The antiphospholipid syndrome/lupus screen showed prolongation of PTT (lupus sensitive) of 63.8 sec (normal < 48 sec), corrected PTT (lupus sensitive) of 56.1 sec (normal < 45 sec), and diluted Russell viper venom time of 32.6 sec (normal < 30 sec). The values for ß2 glycoprotein-1-dependent IgG and IgM anticardiolipin antibodies were normal. The prolonged values of aPTT and aPTT serum indicated the presence of LA. As circulating antiphospholipid antibodies may interfere with ACT values, resulting in spurious results and leading to under heparinization, we proposed that if the patient had adequate antithrombin III (AT III) values, adequate anticoagulation could be maintained with intravenous unfractionated heparin at the dose usually administered in our institute for OPCAB procedures. In addition, antiphospholipid antibody syndrome might be associated with AT III deficiency. Hence a functional AT III assay was performed and found to be normal (85 µg·dL–1, normal range: 80 to 120 µg·dL–1).
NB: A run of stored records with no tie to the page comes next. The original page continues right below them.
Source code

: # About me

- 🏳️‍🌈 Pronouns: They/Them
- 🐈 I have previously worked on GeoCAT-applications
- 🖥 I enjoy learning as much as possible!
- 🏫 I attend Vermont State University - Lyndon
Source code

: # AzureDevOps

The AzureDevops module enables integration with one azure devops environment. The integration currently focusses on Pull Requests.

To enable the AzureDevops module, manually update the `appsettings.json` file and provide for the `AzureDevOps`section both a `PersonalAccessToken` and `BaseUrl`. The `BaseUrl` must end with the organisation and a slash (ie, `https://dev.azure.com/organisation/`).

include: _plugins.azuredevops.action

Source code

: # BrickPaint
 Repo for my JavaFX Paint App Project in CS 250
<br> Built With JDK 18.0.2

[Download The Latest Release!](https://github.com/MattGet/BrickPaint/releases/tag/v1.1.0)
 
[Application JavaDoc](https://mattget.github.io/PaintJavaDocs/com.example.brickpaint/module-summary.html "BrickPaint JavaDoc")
After induction of anesthesia, celite-activated clotting time (Hemochron model 401; International Technidyne Corporation, Edison, NJ, USA) and blood heparin concentrations were measured at regular intervals (Table 2Go). As the AT III levels were normal, we anticoagulated the patient with 100 units·kg–1 of unfractionated heparin after the left internal mammary artery was harvested and prior to division of the distal end of the internal mammary artery. Normothermia was maintained throughout the procedure. Stable hemodynamics were maintained mainly with volume supplementation. Heparin was reversed with protamine in a 1:1 ratio after completion of the coronary anastomosis. The coagulation screen at 6 and 18 hours postoperatively was normal, except for aPTT (Table 1Go). The crosslinked fibrin D-dimer level was elevated postoperatively (Table 2Go). Cardiac enzymes, troponin T, myoglobin, and electrocardiographic recordings at regular intervals postoperatively were within normal limits. There were no signs of abnormal bleeding or thromboembolism, and the patient was discharged home on an oral anticoagulant on the 7th postoperative day.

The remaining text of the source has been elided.